Because mortgage rates are extremely sensitive to economic data, they tend to move quickly. For the week ending November 10, 2022, the average rate on a 30-year fixed-rate mortgage went back up to 7.08%, and the 15-year fixed-rate mortgages rebounded to 6.38%.

Bankrate’s national survey of lenders shows that as of November 16, 2022, the 30-year fixed rate fell to 6.85% and the 15-year fixed rate fell to 6.13%. The previous week, the 30-year fixed rate stood at 7.08% and the 15-year fixed rate was 6.39%.

The trend of higher rates

Mortgage rates started the year in a period of historic lows. The average rate on a 30-year mortgage was 3.22%, and 2.43% on a 15-year mortgage. But the Federal Reserve raised interest rates by 25 basis points in March and by the end of March, the average rate on a 30-year mortgage stood at 4.67%, and the average rate for a 15-year mortgage was 3.83%.

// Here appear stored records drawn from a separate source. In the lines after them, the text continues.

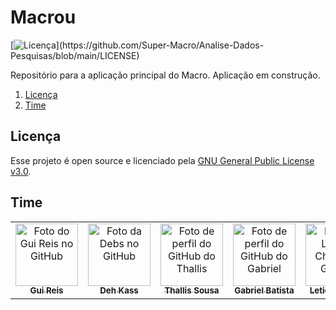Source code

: # Macrou
[![Licença](https://img.shields.io/badge/licença-GNU%20v3.0-brightgreen?)](https://github.com/Super-Macro/Analise-Dados-Pesquisas/blob/main/LICENSE)

Repositório para a aplicação principal do Macro. Aplicação em construção.

1. [Licença](#licença)
2. [Time](#time)

## Licença
Esse projeto é open source e licenciado pela [GNU General Public License v3.0](https://github.com/Super-Macro/Analise-Dados-Pesquisas/blob/main/LICENSE).


## Time
<table>
    <tr>
        <td align="center">
            <a href="https://github.com/Gui25Reis">
                <img src="https://avatars1.githubusercontent.com/u/48360732" width="100px;" alt="Foto do Gui Reis no GitHub"/><br>
                <sub>
                    <b>Gui Reis</b>
                </sub>
            </a>
        </td>
        </td>
		    <td align="center">
            <a href="https://github.com/DeboraKass">
                <img src="https://avatars.githubusercontent.com/u/83611317?v=4 " width="100px;" alt="Foto da Debs no GitHub"/><br>
                <sub>
                    <b>Deh Kass</b>
                </sub>
            </a>
        </td>
        <td align="center">
            <a href="https://github.com/thallissousa">
                <img src="https://avatars.githubusercontent.com/u/77726310?v=4" width="100" alt="Foto de perfil do GitHub do Thallis"/><br>
                <sub>
                    <b>Thallis Sousa</b>
                </sub>
            </a>
        </td>
        <td align="center">
            <a href="https://github.com/batistagc">
                <img src="https://avatars.githubusercontent.com/u/51222064?v=4" width="100" alt="Foto de perfil do GitHub do Gabriel"/><br>
                <sub>
                    <b>Gabriel Batista</b>
                </sub>
            </a>
        </td>
        <td align="center">
            <a href="https://github.com/Letchern">
                <img src="https://avatars.githubusercontent.com/u/82522847" width="100px;" alt="Foto da Leticia Chern no GitHub"/><br>
                <sub>
                    <b>Leticia Chern</b>
                </sub>
            </a>
        </td>
        <td align="center">
            <a href="https://github.com/celsomuza">
                <img src="https://avatars.githubusercontent.com/u/83611465" width="100px;" alt="Foto do Muza no GitHub"/><br>
                <sub>
                    <b>Muza</b>
                </sub>
            </a>
        </td>
    </tr>
</table>

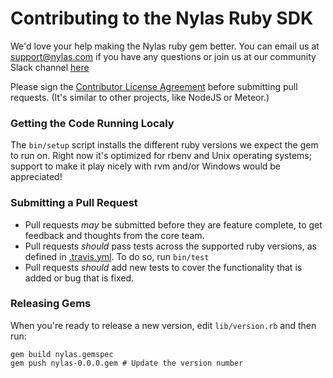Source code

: # Contributing to the Nylas Ruby SDK

We'd love your help making the Nylas ruby gem better. You can email us at [support@nylas.com](mailto:support@nylas.com) if you have any questions or join us at our community Slack channel [here](http://slack-invite.nylas.com) 

Please sign the [Contributor License Agreement](https://goo.gl/forms/lKbET6S6iWsGoBbz2) before submitting pull requests. (It's similar to other projects, like NodeJS or Meteor.)

### Getting the Code Running Localy

The `bin/setup` script installs the different ruby versions we expect the gem to run on. Right now it's optimized for rbenv and Unix operating systems; support to make it play nicely with rvm and/or Windows would be appreciated!

### Submitting a Pull Request

* Pull requests *may* be submitted before they are feature complete, to get feedback and thoughts from the core team.
* Pull requests *should* pass tests across the supported ruby versions, as defined in [.travis.yml](./.travis.yml). To do so, run `bin/test`
* Pull requests *should* add new tests to cover the functionality that is added or bug that is fixed.

### Releasing Gems

When you're ready to release a new version, edit `lib/version.rb` and then run:

    gem build nylas.gemspec
    gem push nylas-0.0.0.gem # Update the version number



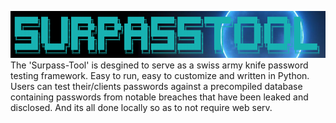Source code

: ![logox.png](https://github.com/anthonymcwhite/surpass-tool/blob/main/media/logoX.png)
The 'Surpass-Tool' is desgined to serve as a swiss army knife password testing framework. Easy to run, easy to customize and written in Python. Users can test their/clients passwords against a precompiled database containing passwords from notable breaches that have been leaked and disclosed. And its all done locally so as to not require web serv. 
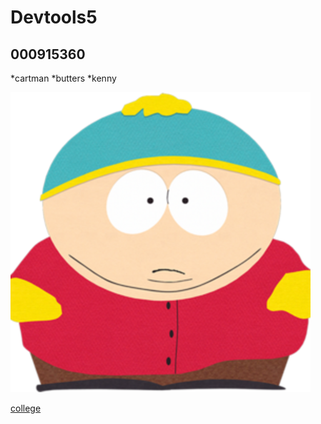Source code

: # Devtools5

## 000915360

*cartman
*butters
*kenny

![](cartman.png)

[college](https://www.mohawkcollege.ca/)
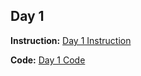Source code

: ## Day 1

**Instruction:** [Day 1 Instruction](https://github.com/Noosarpparashar/scalaDailyChallenge/blob/main/day1.txt)

**Code:** [Day 1 Code](https://github.com/Noosarpparashar/scalaDailyChallenge/blob/main/UserApp.scala)

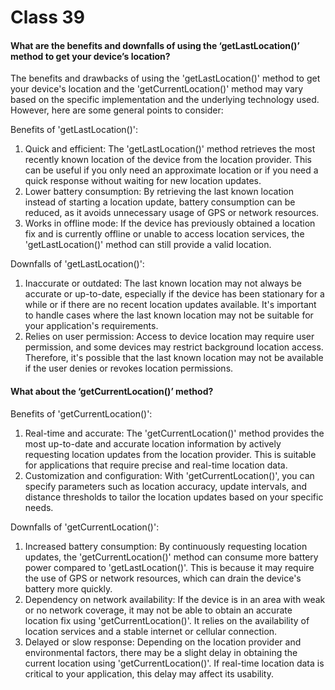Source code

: # Class 39


#### What are the benefits and downfalls of using the ‘getLastLocation()’ method to get your device’s location?
The benefits and drawbacks of using the 'getLastLocation()' method to get your device's location and the 'getCurrentLocation()' method may vary based on the specific implementation and the underlying technology used. However, here are some general points to consider:

Benefits of 'getLastLocation()':
1. Quick and efficient: The 'getLastLocation()' method retrieves the most recently known location of the device from the location provider. This can be useful if you only need an approximate location or if you need a quick response without waiting for new location updates.
2. Lower battery consumption: By retrieving the last known location instead of starting a location update, battery consumption can be reduced, as it avoids unnecessary usage of GPS or network resources.
3. Works in offline mode: If the device has previously obtained a location fix and is currently offline or unable to access location services, the 'getLastLocation()' method can still provide a valid location.

Downfalls of 'getLastLocation()':
1. Inaccurate or outdated: The last known location may not always be accurate or up-to-date, especially if the device has been stationary for a while or if there are no recent location updates available. It's important to handle cases where the last known location may not be suitable for your application's requirements.
2. Relies on user permission: Access to device location may require user permission, and some devices may restrict background location access. Therefore, it's possible that the last known location may not be available if the user denies or revokes location permissions.
#### What about the ‘getCurrentLocation()’ method?
Benefits of 'getCurrentLocation()':
1. Real-time and accurate: The 'getCurrentLocation()' method provides the most up-to-date and accurate location information by actively requesting location updates from the location provider. This is suitable for applications that require precise and real-time location data.
2. Customization and configuration: With 'getCurrentLocation()', you can specify parameters such as location accuracy, update intervals, and distance thresholds to tailor the location updates based on your specific needs.

Downfalls of 'getCurrentLocation()':
1. Increased battery consumption: By continuously requesting location updates, the 'getCurrentLocation()' method can consume more battery power compared to 'getLastLocation()'. This is because it may require the use of GPS or network resources, which can drain the device's battery more quickly.
2. Dependency on network availability: If the device is in an area with weak or no network coverage, it may not be able to obtain an accurate location fix using 'getCurrentLocation()'. It relies on the availability of location services and a stable internet or cellular connection.
3. Delayed or slow response: Depending on the location provider and environmental factors, there may be a slight delay in obtaining the current location using 'getCurrentLocation()'. If real-time location data is critical to your application, this delay may affect its usability.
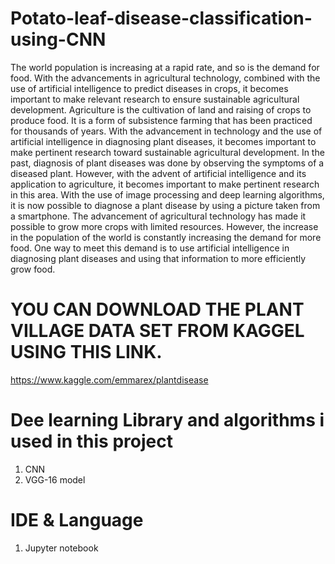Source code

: # Potato-leaf-disease-classification-using-CNN

The world population is increasing at a rapid rate, and so is the demand for food. With the advancements in agricultural technology, combined with the use of artificial intelligence to predict diseases in crops, it becomes important to make relevant research to ensure sustainable agricultural development.
Agriculture is the cultivation of land and raising of crops to produce food. It is a form of subsistence farming that has been practiced for thousands of years. With the advancement in technology and the use of artificial intelligence in diagnosing plant diseases, it becomes important to make pertinent research toward sustainable agricultural development.
In the past, diagnosis of plant diseases was done by observing the symptoms of a diseased plant. However, with the advent of artificial intelligence and its application to agriculture, it becomes important to make pertinent research in this area. With the use of image processing and deep learning algorithms, it is now possible to diagnose a plant disease by using a picture taken from a smartphone.
The advancement of agricultural technology has made it possible to grow more crops with limited resources. However, the increase in the population of the world is constantly increasing the demand for more food. One way to meet this demand is to use artificial intelligence in diagnosing plant diseases and using that information to more efficiently grow food.

# YOU CAN DOWNLOAD THE PLANT VILLAGE DATA SET FROM KAGGEL USING THIS LINK.

https://www.kaggle.com/emmarex/plantdisease

# Dee learning Library and algorithms i used in this project

1. CNN 
2. VGG-16 model

# IDE & Language

1. Jupyter notebook  
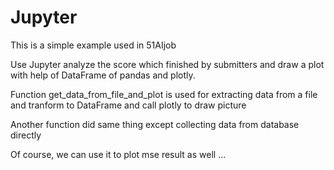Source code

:# Jupyter

This is a simple example used in 51AIjob

Use Jupyter analyze the score which finished by submitters and draw a plot with help of DataFrame of pandas and plotly.

Function get_data_from_file_and_plot is used for extracting data from a file and tranform to DataFrame and call plotly to draw picture

Another function did same thing except collecting data from database directly

Of course, we can use it to plot mse result as well ...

As the Fed continued raising interest rates, mortgage rates climbed higher. They seemingly peaked in late June, with the 30-year hitting 5.81% and the 15-year reaching 4.92%. When inflation data came in lower than expected over the summer, many thought that inflation was finally cooling off and the Fed would ease the pace of raising rates. This sentiment helped to bring mortgage rates down.

In early August, the average rate on a 30-year mortgage was 4.99% and 4.26% for a 15-year mortgage. Things quickly changed with the release of more inflation data showing that inflation was not slowing down. This led to additional rate hikes by the Fed and a steady climb of interest rates to where we stand today.

Why did rates fall?

Mortgage rates are impacted by the federal funds rate, which is the interest rate banks charge each other for lending money. When the Fed increases interest rates, banks’ borrowing costs increase. To offset this rise in costs, they increase the rates on their loan products.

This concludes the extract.